Thinking about all the platforms Tilemap Town could be on... I'm maintaining web and 3DS clients (and two feels like plenty to me) but Wii and Vita feel like they make sense. Wii has the very cool bonus of letting you look at maps on a CRT really easily.
I thought about how an SDL version could be ported around easily, but the SDL support on consoles isn't very great. Most don't have hardware accelerated graphics, even on the platforms lucky enough to get SDL2. Maybe that's ok though.
I am taking care to make sure that the parts of the 3DS client that aren't 3DS-specific are reusable, so a port to an arbitrary platform is "just" implementing graphics and UIs, which isn't as bad as it could be, but it's still a lot of work to make something as complete as the web client. Even the code for implementing the protocol wasn't too bad, though it's not fully implemented yet.
Something that's fun about the idea of doing Tilemap Town clients for different platforms is that that inherently means that you can have cross play between them, and it's funny to me to imagine a minigame where someone on a 3DS is playing with someone on a Wii.
I really should try and implement some sort of minigame. It wouldn't be that hard to just write a little script that connects to the game and does some game logic, and it's intentionally supposed to be easy to do that. Bomberman maybe?

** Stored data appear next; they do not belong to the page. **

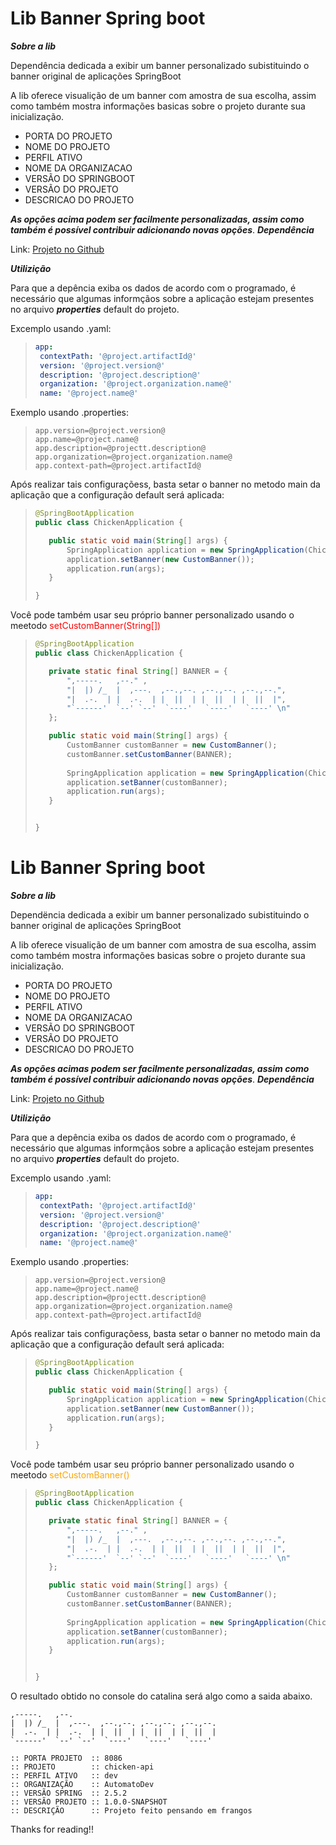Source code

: # Lib Banner Spring boot

***Sobre a lib***

Dependência dedicada a exibir um banner personalizado subistituindo o banner original de aplicações SpringBoot

A lib oferece visualição de um banner com amostra de sua escolha, assim como também mostra informações basicas sobre o projeto durante sua inicialização.

- PORTA DO PROJETO
- NOME DO PROJETO
- PERFIL ATIVO 
- NOME DA ORGANIZACAO
- VERSÃO DO SPRINGBOOT 
- VERSÃO DO PROJETO 
- DESCRICAO DO PROJETO

***As opções acima podem ser facilmente personalizadas, assim como também é possível contribuir adicionando novas opções***.
***Dependência***

Link: [Projeto no Github](https://github.com/nuLL-cmd/banner-spring-custom)<br>

***Utilizição***

Para que a depência exiba os dados de acordo com o programado, é necessário que algumas informçãos sobre a aplicação estejam presentes no arquivo ***properties*** default do projeto.

Excemplo usando .yaml:

>```YAML
>app:
>  contextPath: '@project.artifactId@'
>  version: '@project.version@'
>  description: '@project.description@'
>  organization: '@project.organization.name@'
>  name: '@project.name@'
>```

Exemplo usando .properties:

>```PROPERTIES
>app.version=@project.version@
>app.name=@project.name@
>app.description=@projectt.description@
>app.organization=@project.organization.name@    
>app.context-path=@project.artifactId@
>```

Após realizar tais configuraçõess, basta setar o banner no metodo main da aplicação que a configuração default será aplicada:

>```JAVA
>@SpringBootApplication
>public class ChickenApplication {
>
>    public static void main(String[] args) {
>        SpringApplication application = new SpringApplication(ChickenApplication.lass);
>        application.setBanner(new CustomBanner());	
>        application.run(args);
>    }
>
>}
>```

Você pode também usar seu próprio banner personalizado usando o meetodo <font color="red">setCustomBanner(String[])</font>

>```JAVA
>@SpringBootApplication
>public class ChickenApplication {
>
>    private static final String[] BANNER = {
>        ",-----.   ,--." ,                              
>        "|  |) /_  |  ,---.  ,--.,--. ,--.,--. ,--.,--.", 
>        "|  .-.  | |  .-.  | |  ||  | |  ||  | |  ||  |", 
>        "`------'  `--' `--'  `----'   `----'   `----' \n"
>    };
>
>    public static void main(String[] args) {
>        CustomBanner customBanner = new CustomBanner();
>        customBanner.setCustomBanner(BANNER);
>        
>        SpringApplication application = new SpringApplication(ChickenApplication.class);
>        application.setBanner(customBanner);
>        application.run(args);
>    }
>
>
>}
>```
# Lib Banner Spring boot

***Sobre a lib***

Dependëncia dedicada a exibir um banner personalizado subistituindo o banner original de aplicações SpringBoot

A lib oferece visualição de um banner com amostra de sua escolha, assim como também mostra informações basicas sobre o projeto durante sua inicialização.

- PORTA DO PROJETO
- NOME DO PROJETO
- PERFIL ATIVO 
- NOME DA ORGANIZACAO
- VERSÃO DO SPRINGBOOT 
- VERSÃO DO PROJETO 
- DESCRICAO DO PROJETO

***As opções acimas podem ser facilmente personalizadas, assim como também é possível contribuir adicionando novas opções***.
***Dependência***

Link: [Projeto no Github](https://github.com/nuLL-cmd/banner-spring-custom)<br>

***Utilizição***

Para que a depência exiba os dados de acordo com o programado, é necessário que algumas informçãos sobre a aplicação estejam presentes no arquivo ***properties*** default do projeto.

Excemplo usando .yaml:

>```YAML
>app:
>  contextPath: '@project.artifactId@'
>  version: '@project.version@'
>  description: '@project.description@'
>  organization: '@project.organization.name@'
>  name: '@project.name@'
>```

Exemplo usando .properties:

>```PROPERTIES
>app.version=@project.version@
>app.name=@project.name@
>app.description=@projectt.description@
>app.organization=@project.organization.name@    
>app.context-path=@project.artifactId@
>```

Após realizar tais configuraçõess, basta setar o banner no metodo main da aplicação que a configuração default será aplicada:

>```JAVA
>@SpringBootApplication
>public class ChickenApplication {
>
>    public static void main(String[] args) {
>        SpringApplication application = new SpringApplication(ChickenApplication.lass);
>        application.setBanner(new CustomBanner());	
>        application.run(args);
>    }
>
>}
>```

Você pode também usar seu próprio banner personalizado usando o meetodo <font color="orange">setCustomBanner()</font>

>```JAVA
>@SpringBootApplication
>public class ChickenApplication {
>
>    private static final String[] BANNER = {
>        ",-----.   ,--." ,                              
>        "|  |) /_  |  ,---.  ,--.,--. ,--.,--. ,--.,--.", 
>        "|  .-.  | |  .-.  | |  ||  | |  ||  | |  ||  |", 
>        "`------'  `--' `--'  `----'   `----'   `----' \n"
>    };
>
>    public static void main(String[] args) {
>        CustomBanner customBanner = new CustomBanner();
>        customBanner.setCustomBanner(BANNER);
>        
>        SpringApplication application = new SpringApplication(ChickenApplication.class);
>        application.setBanner(customBanner);
>        application.run(args);
>    }
>
>
>}
>```

O resultado obtido no console do catalina será algo como a saida abaixo.

```LOG
,-----.   ,--.
|  |) /_  |  ,---.  ,--.,--. ,--.,--. ,--.,--.
|  .-.  | |  .-.  | |  ||  | |  ||  | |  ||  |
`------'  `--' `--'  `----'   `----'   `----' 

:: PORTA PROJETO  :: 8086
:: PROJETO        :: chicken-api
:: PERFIL ATIVO   :: dev
:: ORGANIZAÇÃO    :: AutomatoDev
:: VERSÃO SPRING  :: 2.5.2
:: VERSÃO PROJETO :: 1.0.0-SNAPSHOT
:: DESCRIÇÃO      :: Projeto feito pensando em frangos

```

  Thanks for reading!!
  
  
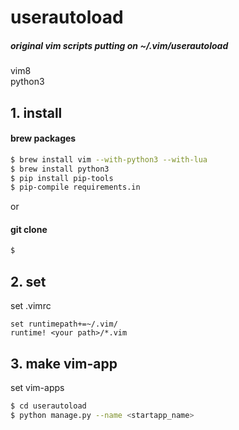 # userautoload
##### original vim scripts putting on ~/.vim/userautoload

vim8  
python3  

## 1. install

#### brew packages
```bash
$ brew install vim --with-python3 --with-lua
$ brew install python3
$ pip install pip-tools
$ pip-compile requirements.in
```
or

#### git clone
```bash
$
```

## 2. set
set .vimrc
```
set runtimepath+=~/.vim/
runtime! <your path>/*.vim
```

## 3. make vim-app
set vim-apps
```bash
$ cd userautoload
$ python manage.py --name <startapp_name>
```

It'd be really neat (but really unlikely) if some especially old consoles/computers had clients that actually connected online (making them Tilemap Town, instead of just map editors with the same name), but I think in order to do that, you would want some sort of gateway that translates the protocol into something friendlier for very low end devices.
Though when I took a look, someone surprisingly already made a JSON parser for 6502! https://github.com/ppelleti/json65
@NovaSquirrel It's always neat to see things that take a system not designed to display arbitrary graphics and use weird hacks to make them display arbitrary graphics (like doom on snes, or the game boy camera, both of which hack non-tile-based graphics into a tile-based system)
-F
@Felthry In this case it's tile-based, and the tiles are a convenient 16x16 size, but they can have arbitrary colors on them which is where it becomes an issue. Though you can always try to get a 4-color grayscale approximation, or something.